Task requirements. Below are entries. Reproduce exactly the lines between the line holding "## Professional experience" and the line holding "- 2009-2011. Bioinformatician", inclusive, and only those.

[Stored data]
□ □ □ □ □ □ □

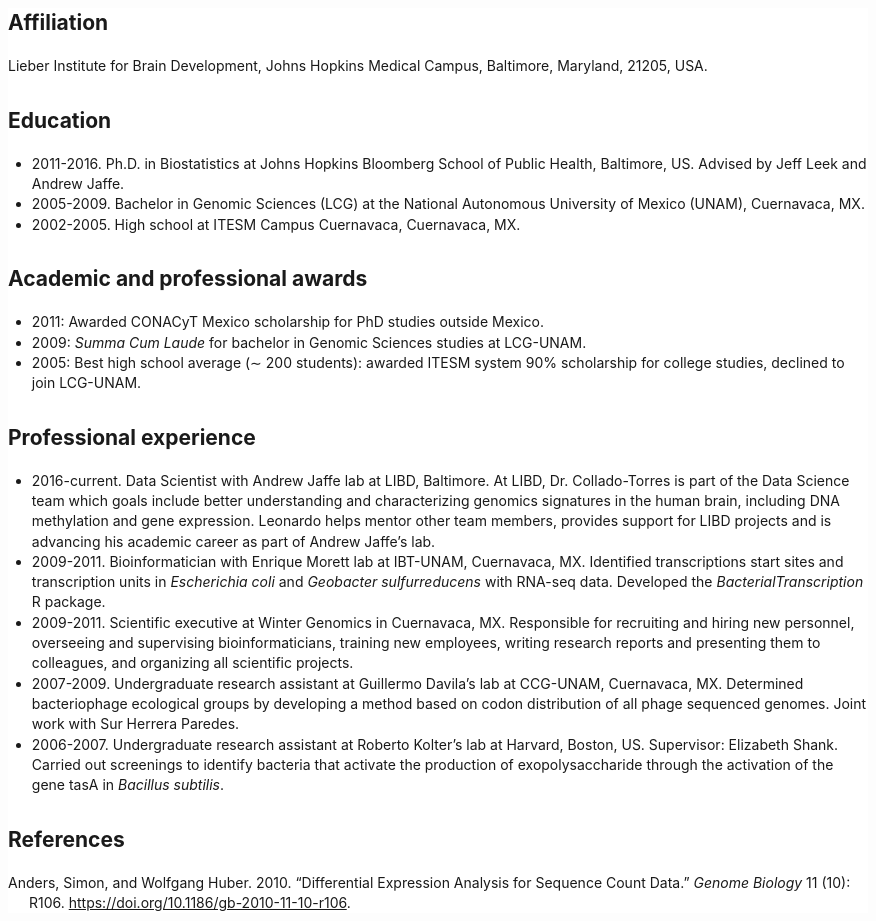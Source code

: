 ## Affiliation

Lieber Institute for Brain Development, Johns Hopkins Medical Campus, Baltimore, Maryland, 21205, USA.

## Education

- 2011-2016. Ph.D. in Biostatistics at Johns Hopkins Bloomberg School of Public Health, Baltimore, US. Advised by Jeff Leek and Andrew Jaffe.
- 2005-2009. Bachelor in Genomic Sciences (LCG) at the National Autonomous University of Mexico (UNAM), Cuernavaca, MX.
- 2002-2005. High school at ITESM Campus Cuernavaca, Cuernavaca, MX.

## Academic and professional awards

- 2011: Awarded CONACyT Mexico scholarship for PhD studies outside Mexico.
- 2009: *Summa Cum Laude* for bachelor in Genomic Sciences studies at LCG-UNAM.
- 2005: Best high school average ($\sim$ 200 students): awarded ITESM system 90% scholarship for college studies, declined to join LCG-UNAM.

## Professional experience

- 2016-current. Data Scientist with Andrew Jaffe lab at LIBD, Baltimore. At LIBD, Dr. Collado-Torres is part of the Data Science team which goals include better understanding and characterizing genomics signatures in the human brain, including DNA methylation and gene expression. Leonardo helps mentor other team members, provides support for LIBD projects and is advancing his academic career as part of Andrew Jaffe’s lab.
- 2009-2011. Bioinformatician with Enrique Morett lab at IBT-UNAM, Cuernavaca, MX. Identified transcriptions start sites and transcription units in *Escherichia coli* and *Geobacter sulfurreducens* with RNA-seq data. Developed the *BacterialTranscription* R package.
- 2009-2011. Scientific executive at Winter Genomics in Cuernavaca, MX. Responsible for recruiting and hiring new personnel, overseeing and supervising bioinformaticians, training new employees, writing research reports and presenting them to colleagues, and organizing all scientific projects.
- 2007-2009. Undergraduate research assistant at Guillermo Davila’s lab at CCG-UNAM, Cuernavaca, MX. Determined bacteriophage ecological groups by developing a method based on codon distribution of all phage sequenced genomes. Joint work with Sur Herrera Paredes.
- 2006-2007. Undergraduate research assistant at Roberto Kolter’s lab at Harvard, Boston, US. Supervisor: Elizabeth Shank. Carried out screenings to identify bacteria that activate the production of exopolysaccharide through the activation of the gene tasA in *Bacillus subtilis*.

## References

<div id="refs" class="references csl-bib-body hanging-indent">

<div id="ref-anders2010" class="csl-entry">

Anders, Simon, and Wolfgang Huber. 2010. “Differential Expression Analysis for Sequence Count Data.” *Genome Biology* 11 (10): R106. <https://doi.org/10.1186/gb-2010-11-10-r106>.

</div>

□ □ □ □ □ □ □

Your solution.
## Professional experience

- 2016-current. Data Scientist with Andrew Jaffe lab at LIBD, Baltimore. At LIBD, Dr. Collado-Torres is part of the Data Science team which goals include better understanding and characterizing genomics signatures in the human brain, including DNA methylation and gene expression. Leonardo helps mentor other team members, provides support for LIBD projects and is advancing his academic career as part of Andrew Jaffe’s lab.
- 2009-2011. Bioinformatician with Enrique Morett lab at IBT-UNAM, Cuernavaca, MX. Identified transcriptions start sites and transcription units in *Escherichia coli* and *Geobacter sulfurreducens* with RNA-seq data. Developed the *BacterialTranscription* R package.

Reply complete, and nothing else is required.